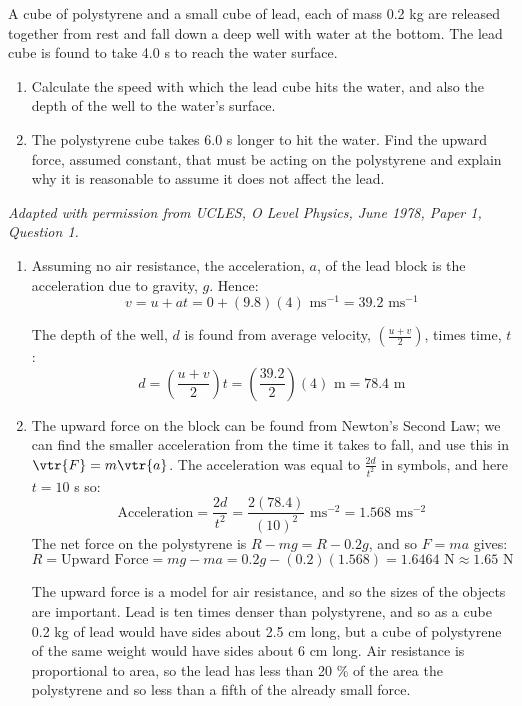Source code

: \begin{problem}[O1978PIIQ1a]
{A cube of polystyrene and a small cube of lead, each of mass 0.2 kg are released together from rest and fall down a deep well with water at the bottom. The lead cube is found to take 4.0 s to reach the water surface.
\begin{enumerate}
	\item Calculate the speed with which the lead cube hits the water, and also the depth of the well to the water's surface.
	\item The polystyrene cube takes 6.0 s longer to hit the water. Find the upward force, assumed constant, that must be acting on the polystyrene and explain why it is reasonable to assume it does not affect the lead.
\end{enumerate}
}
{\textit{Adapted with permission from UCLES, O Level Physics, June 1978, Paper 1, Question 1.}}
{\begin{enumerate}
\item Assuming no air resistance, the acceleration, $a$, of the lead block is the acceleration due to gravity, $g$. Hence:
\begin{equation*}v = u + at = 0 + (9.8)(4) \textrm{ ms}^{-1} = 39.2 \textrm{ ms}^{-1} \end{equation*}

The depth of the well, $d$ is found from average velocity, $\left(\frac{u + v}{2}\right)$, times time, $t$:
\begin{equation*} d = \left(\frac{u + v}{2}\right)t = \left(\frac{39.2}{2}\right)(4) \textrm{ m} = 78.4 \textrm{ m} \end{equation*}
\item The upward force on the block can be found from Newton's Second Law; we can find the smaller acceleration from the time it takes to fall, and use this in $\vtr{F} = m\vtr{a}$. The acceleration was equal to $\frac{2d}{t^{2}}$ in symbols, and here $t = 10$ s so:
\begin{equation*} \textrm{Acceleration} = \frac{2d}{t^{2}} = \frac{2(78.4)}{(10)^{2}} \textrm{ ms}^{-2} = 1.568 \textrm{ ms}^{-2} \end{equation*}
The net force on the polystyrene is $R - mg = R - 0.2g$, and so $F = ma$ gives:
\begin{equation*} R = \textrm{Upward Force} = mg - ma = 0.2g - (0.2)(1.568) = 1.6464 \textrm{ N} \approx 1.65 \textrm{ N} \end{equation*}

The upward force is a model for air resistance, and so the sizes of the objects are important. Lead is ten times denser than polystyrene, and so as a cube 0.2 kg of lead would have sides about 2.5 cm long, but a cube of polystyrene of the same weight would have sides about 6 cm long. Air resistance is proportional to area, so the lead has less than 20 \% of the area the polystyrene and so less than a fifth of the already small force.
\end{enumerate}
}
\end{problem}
***
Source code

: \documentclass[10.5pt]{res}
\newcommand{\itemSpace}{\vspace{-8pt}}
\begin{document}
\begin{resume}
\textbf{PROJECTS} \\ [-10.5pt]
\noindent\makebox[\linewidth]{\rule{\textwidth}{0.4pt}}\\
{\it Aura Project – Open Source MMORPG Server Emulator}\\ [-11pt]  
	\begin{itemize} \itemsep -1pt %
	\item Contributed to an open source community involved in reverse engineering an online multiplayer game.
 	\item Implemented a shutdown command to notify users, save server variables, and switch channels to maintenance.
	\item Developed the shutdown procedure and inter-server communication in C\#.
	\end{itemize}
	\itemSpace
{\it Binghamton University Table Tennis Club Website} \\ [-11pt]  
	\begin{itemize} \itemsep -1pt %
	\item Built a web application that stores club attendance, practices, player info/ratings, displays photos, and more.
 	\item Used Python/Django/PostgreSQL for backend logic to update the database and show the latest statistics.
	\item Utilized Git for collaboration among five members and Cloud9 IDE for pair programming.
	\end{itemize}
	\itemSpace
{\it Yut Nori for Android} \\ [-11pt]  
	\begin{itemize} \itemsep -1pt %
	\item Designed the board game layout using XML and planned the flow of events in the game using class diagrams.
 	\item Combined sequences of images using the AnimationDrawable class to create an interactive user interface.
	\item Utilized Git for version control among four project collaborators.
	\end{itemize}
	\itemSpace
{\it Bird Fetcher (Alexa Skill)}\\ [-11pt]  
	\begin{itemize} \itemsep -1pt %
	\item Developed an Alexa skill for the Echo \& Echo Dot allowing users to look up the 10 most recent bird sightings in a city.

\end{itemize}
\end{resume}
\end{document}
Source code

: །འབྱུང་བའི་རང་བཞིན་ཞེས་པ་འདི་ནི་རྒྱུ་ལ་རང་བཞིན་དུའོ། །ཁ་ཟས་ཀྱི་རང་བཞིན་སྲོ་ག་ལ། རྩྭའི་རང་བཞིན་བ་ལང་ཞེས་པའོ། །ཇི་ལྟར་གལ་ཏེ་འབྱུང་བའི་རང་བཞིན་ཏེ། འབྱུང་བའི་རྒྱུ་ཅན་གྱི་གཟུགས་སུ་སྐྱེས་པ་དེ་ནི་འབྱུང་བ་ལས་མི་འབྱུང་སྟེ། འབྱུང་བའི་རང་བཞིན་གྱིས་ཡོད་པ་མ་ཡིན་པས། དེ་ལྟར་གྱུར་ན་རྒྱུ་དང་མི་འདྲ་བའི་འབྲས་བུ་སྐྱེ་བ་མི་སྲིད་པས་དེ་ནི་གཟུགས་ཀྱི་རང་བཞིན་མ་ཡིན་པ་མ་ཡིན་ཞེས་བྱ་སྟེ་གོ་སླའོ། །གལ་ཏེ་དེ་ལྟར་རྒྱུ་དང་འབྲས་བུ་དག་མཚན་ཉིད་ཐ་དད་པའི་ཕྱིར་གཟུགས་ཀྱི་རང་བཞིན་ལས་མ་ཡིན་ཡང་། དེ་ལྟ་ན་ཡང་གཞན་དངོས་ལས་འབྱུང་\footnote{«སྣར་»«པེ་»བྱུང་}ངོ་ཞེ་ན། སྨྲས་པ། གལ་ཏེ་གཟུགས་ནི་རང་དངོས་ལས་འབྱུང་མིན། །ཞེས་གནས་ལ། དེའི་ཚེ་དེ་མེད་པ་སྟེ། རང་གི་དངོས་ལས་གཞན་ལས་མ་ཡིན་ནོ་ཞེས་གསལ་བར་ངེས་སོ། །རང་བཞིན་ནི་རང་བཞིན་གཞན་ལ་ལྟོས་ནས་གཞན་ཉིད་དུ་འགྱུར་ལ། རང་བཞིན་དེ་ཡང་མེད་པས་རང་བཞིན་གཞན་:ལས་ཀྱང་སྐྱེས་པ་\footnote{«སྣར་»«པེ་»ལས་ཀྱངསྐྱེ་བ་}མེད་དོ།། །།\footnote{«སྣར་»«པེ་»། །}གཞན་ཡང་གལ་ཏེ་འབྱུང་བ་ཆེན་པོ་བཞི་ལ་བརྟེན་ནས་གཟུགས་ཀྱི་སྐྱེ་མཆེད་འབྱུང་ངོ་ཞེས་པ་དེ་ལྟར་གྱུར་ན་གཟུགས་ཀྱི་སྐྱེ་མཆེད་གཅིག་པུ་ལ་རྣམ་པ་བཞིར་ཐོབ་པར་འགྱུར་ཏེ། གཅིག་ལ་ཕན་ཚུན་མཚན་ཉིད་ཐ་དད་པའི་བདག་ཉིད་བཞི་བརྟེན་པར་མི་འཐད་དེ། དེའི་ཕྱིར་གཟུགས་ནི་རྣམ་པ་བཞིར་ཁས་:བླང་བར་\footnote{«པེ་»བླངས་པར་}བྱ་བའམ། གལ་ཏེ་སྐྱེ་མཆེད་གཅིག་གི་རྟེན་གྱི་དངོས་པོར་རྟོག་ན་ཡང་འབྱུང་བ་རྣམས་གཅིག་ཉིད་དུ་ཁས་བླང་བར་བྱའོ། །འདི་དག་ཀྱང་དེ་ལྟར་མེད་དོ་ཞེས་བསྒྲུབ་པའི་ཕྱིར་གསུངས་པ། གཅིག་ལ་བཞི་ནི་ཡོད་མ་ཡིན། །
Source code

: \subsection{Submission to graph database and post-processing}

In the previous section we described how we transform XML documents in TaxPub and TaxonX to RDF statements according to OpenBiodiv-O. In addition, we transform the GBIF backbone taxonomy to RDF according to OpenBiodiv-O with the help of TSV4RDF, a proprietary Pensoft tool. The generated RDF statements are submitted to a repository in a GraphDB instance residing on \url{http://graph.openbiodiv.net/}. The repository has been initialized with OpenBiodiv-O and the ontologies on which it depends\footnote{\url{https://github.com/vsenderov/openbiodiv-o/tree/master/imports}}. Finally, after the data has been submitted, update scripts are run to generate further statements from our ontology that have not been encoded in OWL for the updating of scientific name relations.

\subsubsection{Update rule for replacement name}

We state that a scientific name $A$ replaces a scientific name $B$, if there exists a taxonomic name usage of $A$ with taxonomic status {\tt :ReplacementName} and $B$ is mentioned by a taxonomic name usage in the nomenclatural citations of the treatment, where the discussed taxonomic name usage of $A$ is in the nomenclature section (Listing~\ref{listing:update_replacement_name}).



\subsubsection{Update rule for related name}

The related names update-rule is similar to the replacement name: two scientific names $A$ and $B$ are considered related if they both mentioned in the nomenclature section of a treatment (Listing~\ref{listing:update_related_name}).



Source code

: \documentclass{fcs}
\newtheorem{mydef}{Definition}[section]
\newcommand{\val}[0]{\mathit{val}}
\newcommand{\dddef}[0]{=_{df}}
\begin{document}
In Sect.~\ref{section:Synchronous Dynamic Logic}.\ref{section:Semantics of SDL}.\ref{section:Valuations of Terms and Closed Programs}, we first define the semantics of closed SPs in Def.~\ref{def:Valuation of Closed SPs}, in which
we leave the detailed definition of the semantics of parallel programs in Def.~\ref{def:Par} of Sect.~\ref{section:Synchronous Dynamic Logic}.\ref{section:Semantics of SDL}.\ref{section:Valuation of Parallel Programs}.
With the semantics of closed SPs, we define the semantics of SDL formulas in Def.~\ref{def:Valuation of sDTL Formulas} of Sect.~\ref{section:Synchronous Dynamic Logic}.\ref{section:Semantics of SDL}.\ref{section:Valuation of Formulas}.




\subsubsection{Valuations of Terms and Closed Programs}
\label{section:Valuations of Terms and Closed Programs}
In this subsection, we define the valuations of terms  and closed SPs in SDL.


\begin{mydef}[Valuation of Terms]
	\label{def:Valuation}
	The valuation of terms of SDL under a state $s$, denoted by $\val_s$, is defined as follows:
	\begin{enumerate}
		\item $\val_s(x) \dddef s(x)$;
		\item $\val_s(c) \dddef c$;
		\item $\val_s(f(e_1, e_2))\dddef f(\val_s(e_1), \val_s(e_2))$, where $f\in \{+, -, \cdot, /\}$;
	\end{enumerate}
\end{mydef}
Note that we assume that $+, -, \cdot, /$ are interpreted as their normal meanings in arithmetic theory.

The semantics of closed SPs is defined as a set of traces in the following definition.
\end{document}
***
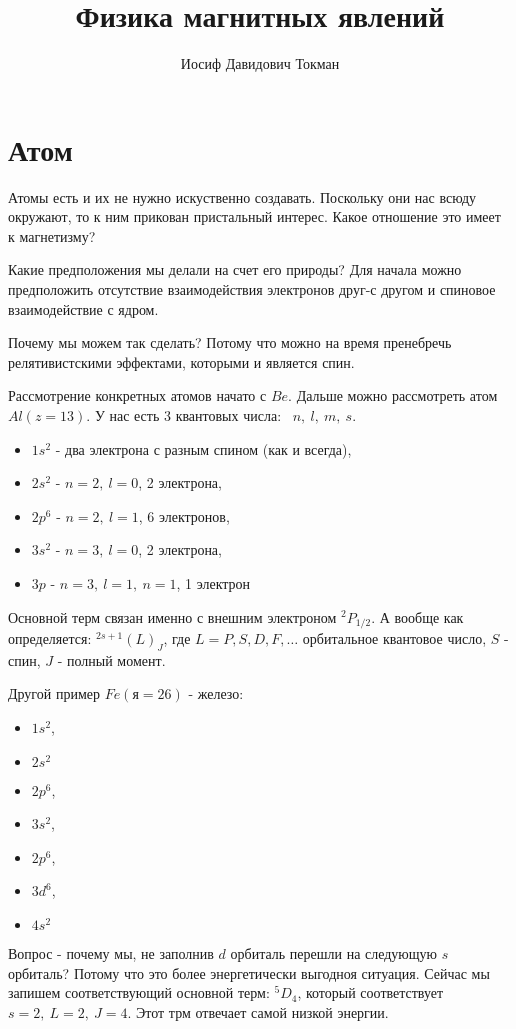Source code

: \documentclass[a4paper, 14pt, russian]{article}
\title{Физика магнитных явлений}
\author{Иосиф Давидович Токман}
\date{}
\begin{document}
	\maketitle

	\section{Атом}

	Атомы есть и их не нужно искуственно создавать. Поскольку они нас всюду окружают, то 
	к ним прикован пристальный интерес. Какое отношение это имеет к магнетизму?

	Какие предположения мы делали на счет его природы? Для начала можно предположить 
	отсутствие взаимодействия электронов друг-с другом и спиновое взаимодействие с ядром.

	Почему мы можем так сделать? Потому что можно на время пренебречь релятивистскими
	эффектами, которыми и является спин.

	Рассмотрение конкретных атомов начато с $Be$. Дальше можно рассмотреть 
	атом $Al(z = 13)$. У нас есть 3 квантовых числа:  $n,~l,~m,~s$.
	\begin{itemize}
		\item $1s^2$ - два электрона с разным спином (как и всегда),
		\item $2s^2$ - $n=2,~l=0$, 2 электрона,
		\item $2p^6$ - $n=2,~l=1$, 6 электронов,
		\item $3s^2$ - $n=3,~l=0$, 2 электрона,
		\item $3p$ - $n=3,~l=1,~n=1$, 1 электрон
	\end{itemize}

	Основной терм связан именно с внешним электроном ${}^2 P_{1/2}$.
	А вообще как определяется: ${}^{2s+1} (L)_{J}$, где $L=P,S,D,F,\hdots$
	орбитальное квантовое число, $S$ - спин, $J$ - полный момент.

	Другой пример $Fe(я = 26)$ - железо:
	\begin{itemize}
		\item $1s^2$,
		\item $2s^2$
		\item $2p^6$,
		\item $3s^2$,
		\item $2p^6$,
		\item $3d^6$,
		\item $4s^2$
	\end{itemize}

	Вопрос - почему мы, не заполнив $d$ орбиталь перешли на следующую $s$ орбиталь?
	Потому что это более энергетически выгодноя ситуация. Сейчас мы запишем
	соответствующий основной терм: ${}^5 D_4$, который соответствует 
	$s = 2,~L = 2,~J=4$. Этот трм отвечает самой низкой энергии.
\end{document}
***
# YOUR INSTRUCTIONS
Which of the lines above hold the word "есть"? Copy each one.

# SOLUTION FOR THIS PROBLEM
	Атомы есть и их не нужно искуственно создавать. Поскольку они нас всюду окружают, то 
	атом $Al(z = 13)$. У нас есть 3 квантовых числа:  $n,~l,~m,~s$.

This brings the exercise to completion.